Dataset extract Start Marker
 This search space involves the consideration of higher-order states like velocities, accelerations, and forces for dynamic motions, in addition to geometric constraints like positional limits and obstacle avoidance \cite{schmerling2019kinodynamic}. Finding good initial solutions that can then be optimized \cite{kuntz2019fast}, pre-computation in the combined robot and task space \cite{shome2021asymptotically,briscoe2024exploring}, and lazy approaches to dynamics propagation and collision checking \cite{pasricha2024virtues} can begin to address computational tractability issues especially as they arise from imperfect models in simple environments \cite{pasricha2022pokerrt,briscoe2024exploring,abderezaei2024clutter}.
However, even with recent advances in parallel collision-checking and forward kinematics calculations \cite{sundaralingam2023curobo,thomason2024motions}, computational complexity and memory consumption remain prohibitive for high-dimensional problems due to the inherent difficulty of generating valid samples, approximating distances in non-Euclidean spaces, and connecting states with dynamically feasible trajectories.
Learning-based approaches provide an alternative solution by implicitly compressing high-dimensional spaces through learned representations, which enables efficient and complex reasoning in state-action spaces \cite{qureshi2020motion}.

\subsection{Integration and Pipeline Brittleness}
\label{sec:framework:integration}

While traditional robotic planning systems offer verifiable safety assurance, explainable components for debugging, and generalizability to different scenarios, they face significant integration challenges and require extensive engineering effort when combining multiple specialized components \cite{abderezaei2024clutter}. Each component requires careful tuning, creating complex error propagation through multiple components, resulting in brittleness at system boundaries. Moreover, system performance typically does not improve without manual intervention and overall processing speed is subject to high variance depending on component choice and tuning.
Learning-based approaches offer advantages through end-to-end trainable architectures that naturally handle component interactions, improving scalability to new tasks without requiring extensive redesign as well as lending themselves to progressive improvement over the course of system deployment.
Dataset extract End Marker
*Problem details*: The reply must contain each line of the material, reproduced faithfully.

*Task answer*:
 This search space involves the consideration of higher-order states like velocities, accelerations, and forces for dynamic motions, in addition to geometric constraints like positional limits and obstacle avoidance \cite{schmerling2019kinodynamic}. Finding good initial solutions that can then be optimized \cite{kuntz2019fast}, pre-computation in the combined robot and task space \cite{shome2021asymptotically,briscoe2024exploring}, and lazy approaches to dynamics propagation and collision checking \cite{pasricha2024virtues} can begin to address computational tractability issues especially as they arise from imperfect models in simple environments \cite{pasricha2022pokerrt,briscoe2024exploring,abderezaei2024clutter}.
However, even with recent advances in parallel collision-checking and forward kinematics calculations \cite{sundaralingam2023curobo,thomason2024motions}, computational complexity and memory consumption remain prohibitive for high-dimensional problems due to the inherent difficulty of generating valid samples, approximating distances in non-Euclidean spaces, and connecting states with dynamically feasible trajectories.
Learning-based approaches provide an alternative solution by implicitly compressing high-dimensional spaces through learned representations, which enables efficient and complex reasoning in state-action spaces \cite{qureshi2020motion}.

\subsection{Integration and Pipeline Brittleness}
\label{sec:framework:integration}

While traditional robotic planning systems offer verifiable safety assurance, explainable components for debugging, and generalizability to different scenarios, they face significant integration challenges and require extensive engineering effort when combining multiple specialized components \cite{abderezaei2024clutter}. Each component requires careful tuning, creating complex error propagation through multiple components, resulting in brittleness at system boundaries. Moreover, system performance typically does not improve without manual intervention and overall processing speed is subject to high variance depending on component choice and tuning.
Learning-based approaches offer advantages through end-to-end trainable architectures that naturally handle component interactions, improving scalability to new tasks without requiring extensive redesign as well as lending themselves to progressive improvement over the course of system deployment.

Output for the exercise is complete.